Dataset excerpts
=== Begin Enclosure ===

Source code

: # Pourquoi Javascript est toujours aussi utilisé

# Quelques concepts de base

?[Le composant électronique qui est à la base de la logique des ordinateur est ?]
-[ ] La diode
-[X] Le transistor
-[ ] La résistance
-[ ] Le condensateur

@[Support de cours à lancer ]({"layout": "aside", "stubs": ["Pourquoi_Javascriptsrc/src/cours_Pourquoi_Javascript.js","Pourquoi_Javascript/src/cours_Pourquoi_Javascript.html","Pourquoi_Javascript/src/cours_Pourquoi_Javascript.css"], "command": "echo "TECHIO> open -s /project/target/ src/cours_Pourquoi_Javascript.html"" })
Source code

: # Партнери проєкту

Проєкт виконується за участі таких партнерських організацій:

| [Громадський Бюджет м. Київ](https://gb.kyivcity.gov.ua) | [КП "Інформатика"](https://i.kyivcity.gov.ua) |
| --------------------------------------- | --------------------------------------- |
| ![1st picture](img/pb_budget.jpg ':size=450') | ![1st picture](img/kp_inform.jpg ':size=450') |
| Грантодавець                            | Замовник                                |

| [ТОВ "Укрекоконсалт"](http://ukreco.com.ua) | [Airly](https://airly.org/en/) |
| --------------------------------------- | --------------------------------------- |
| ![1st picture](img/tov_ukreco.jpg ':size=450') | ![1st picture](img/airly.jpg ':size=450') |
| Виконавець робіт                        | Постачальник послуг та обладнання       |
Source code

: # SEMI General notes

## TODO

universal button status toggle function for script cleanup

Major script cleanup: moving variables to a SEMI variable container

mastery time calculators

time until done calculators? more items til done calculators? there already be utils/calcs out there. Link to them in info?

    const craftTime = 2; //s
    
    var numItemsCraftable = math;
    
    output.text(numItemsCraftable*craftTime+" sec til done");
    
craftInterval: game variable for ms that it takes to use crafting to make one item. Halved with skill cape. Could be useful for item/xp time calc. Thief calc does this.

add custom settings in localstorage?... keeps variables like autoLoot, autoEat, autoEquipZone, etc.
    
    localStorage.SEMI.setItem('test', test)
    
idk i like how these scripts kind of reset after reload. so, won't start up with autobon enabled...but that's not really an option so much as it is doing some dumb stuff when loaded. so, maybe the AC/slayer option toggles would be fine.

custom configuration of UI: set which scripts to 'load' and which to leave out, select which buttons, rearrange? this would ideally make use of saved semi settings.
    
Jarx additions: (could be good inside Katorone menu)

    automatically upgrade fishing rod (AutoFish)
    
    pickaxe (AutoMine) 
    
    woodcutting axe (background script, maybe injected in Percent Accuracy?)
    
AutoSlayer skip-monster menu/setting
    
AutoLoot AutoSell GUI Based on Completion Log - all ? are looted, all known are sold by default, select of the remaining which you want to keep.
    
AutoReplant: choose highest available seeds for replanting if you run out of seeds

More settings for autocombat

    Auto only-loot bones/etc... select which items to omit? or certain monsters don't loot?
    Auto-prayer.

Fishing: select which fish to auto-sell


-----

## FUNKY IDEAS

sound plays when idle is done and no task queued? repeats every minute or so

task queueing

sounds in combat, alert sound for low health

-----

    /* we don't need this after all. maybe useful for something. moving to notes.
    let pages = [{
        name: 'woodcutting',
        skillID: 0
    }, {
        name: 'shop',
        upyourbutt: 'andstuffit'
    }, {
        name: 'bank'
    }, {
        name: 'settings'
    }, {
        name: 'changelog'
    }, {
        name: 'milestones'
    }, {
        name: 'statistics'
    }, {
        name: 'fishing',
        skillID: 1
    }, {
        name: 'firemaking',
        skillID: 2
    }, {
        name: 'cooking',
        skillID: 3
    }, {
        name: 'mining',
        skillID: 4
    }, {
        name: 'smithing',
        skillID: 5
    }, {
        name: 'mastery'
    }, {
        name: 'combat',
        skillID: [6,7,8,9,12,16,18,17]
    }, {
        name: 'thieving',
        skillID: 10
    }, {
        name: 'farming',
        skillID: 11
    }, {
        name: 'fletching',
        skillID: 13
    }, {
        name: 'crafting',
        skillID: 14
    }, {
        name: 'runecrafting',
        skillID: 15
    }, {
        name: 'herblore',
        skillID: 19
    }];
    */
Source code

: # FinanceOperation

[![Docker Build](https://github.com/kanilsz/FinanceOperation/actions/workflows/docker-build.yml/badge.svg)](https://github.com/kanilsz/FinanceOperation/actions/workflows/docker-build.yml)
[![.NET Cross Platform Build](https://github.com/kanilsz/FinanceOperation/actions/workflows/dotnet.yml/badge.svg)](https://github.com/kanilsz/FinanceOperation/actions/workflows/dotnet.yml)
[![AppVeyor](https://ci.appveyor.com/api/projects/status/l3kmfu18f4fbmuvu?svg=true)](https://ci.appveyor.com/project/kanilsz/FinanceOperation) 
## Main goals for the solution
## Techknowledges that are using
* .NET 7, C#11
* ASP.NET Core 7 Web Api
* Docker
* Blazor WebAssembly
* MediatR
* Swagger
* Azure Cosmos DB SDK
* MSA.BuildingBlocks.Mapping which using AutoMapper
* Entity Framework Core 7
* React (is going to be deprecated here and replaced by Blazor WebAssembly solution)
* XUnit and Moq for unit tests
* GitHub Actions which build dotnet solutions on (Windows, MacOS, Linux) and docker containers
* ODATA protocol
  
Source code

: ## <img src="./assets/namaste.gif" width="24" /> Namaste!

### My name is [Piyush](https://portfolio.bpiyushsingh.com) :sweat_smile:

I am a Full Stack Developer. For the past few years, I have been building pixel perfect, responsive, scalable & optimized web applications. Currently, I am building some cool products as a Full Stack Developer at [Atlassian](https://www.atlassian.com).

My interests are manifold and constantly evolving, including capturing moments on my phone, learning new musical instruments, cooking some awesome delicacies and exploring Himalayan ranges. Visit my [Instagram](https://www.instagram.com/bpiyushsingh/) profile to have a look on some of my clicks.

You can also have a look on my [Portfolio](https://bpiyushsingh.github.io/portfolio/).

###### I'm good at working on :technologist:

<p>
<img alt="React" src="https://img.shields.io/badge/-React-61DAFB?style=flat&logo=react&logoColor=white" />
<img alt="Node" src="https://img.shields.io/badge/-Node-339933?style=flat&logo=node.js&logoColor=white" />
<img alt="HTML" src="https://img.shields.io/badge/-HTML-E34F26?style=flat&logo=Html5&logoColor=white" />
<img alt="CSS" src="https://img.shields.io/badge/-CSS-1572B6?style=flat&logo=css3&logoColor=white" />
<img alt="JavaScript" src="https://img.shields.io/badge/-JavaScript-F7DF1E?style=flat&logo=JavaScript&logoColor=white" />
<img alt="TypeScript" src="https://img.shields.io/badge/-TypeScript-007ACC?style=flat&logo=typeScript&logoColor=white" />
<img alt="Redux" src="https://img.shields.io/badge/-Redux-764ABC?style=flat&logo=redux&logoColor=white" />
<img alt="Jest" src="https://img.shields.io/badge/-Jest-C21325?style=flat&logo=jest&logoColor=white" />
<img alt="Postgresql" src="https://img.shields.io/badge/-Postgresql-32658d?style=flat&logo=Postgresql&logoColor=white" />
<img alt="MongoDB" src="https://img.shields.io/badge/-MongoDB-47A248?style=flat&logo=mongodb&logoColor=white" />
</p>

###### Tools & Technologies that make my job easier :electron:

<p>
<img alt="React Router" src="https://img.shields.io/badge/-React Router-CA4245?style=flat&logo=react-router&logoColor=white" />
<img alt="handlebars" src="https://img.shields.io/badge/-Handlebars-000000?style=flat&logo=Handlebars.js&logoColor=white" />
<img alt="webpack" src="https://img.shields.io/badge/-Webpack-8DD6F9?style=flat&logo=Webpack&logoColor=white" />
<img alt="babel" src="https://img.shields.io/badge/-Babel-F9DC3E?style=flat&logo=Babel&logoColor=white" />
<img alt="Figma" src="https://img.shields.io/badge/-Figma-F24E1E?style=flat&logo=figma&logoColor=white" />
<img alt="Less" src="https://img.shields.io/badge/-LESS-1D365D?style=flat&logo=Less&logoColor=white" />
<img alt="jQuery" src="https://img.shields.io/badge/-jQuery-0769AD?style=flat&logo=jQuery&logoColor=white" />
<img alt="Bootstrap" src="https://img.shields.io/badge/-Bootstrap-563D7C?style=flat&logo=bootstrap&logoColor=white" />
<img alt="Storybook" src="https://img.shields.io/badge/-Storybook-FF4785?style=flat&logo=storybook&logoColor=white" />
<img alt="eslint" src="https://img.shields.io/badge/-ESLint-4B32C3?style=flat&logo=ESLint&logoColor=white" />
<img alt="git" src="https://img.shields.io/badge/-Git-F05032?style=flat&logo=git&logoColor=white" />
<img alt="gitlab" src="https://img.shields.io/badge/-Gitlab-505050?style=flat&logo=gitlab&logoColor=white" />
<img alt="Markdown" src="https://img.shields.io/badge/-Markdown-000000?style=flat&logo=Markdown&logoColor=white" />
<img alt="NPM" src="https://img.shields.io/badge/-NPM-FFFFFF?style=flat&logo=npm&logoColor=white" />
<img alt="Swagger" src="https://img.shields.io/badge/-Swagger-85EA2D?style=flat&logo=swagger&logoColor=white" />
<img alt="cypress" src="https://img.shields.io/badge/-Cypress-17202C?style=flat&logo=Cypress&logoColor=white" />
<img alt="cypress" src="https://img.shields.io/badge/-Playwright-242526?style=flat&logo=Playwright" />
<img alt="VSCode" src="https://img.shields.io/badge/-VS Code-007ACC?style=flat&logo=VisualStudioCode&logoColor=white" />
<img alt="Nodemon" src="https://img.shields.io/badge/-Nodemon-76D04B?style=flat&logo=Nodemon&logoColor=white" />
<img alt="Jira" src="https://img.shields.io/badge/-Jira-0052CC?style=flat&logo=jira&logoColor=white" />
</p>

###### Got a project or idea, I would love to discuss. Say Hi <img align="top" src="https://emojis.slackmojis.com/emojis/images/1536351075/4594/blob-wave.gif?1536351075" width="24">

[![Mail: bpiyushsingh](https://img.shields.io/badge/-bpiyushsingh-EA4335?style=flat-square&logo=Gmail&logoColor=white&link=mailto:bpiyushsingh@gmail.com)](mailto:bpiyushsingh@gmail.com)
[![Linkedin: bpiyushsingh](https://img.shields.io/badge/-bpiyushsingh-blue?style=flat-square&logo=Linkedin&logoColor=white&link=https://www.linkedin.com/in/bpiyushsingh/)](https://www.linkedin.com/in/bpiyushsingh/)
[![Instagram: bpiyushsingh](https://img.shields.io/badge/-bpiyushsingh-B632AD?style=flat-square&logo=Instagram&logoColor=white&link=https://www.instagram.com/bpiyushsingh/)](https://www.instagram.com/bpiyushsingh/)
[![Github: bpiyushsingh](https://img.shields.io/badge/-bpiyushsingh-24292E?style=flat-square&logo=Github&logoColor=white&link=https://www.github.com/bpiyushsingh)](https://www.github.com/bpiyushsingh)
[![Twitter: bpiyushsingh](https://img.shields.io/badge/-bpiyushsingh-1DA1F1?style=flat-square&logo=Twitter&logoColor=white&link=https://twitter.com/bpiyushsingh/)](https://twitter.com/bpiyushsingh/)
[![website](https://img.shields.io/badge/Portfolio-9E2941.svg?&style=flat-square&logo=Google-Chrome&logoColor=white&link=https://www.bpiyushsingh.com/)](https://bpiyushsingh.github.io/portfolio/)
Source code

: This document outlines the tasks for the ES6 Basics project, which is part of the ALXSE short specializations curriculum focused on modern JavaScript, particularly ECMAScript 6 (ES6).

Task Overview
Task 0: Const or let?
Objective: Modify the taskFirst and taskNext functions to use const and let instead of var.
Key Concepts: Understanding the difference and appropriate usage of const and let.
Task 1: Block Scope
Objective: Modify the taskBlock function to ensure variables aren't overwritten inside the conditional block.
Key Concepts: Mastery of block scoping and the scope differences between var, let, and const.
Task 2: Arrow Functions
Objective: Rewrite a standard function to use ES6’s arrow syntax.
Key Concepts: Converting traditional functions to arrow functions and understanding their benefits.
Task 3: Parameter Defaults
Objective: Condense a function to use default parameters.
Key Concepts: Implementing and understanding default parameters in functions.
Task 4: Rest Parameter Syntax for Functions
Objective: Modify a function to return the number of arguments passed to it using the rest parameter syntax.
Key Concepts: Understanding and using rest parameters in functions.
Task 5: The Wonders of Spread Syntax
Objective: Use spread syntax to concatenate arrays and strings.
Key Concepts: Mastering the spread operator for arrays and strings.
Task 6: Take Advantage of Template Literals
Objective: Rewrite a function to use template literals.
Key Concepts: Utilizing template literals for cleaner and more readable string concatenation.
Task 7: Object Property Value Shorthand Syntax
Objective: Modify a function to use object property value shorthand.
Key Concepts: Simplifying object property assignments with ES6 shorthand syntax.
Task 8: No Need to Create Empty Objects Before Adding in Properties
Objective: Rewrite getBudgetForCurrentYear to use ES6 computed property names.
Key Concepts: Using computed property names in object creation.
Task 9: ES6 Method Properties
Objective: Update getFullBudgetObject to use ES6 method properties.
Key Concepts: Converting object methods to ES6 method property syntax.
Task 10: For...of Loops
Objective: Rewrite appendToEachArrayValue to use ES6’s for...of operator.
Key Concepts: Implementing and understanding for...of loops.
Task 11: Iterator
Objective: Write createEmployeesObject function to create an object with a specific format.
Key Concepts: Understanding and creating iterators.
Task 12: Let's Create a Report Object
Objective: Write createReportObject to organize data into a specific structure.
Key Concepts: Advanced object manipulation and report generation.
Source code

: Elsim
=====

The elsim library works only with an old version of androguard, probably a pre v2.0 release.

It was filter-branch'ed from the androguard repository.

=== End Enclosure ===

**Description of the task**: For the string "cleanup", search the preceding data and copy every line that includes it.

**Exercise output**:
universal button status toggle function for script cleanup
Major script cleanup: moving variables to a SEMI variable container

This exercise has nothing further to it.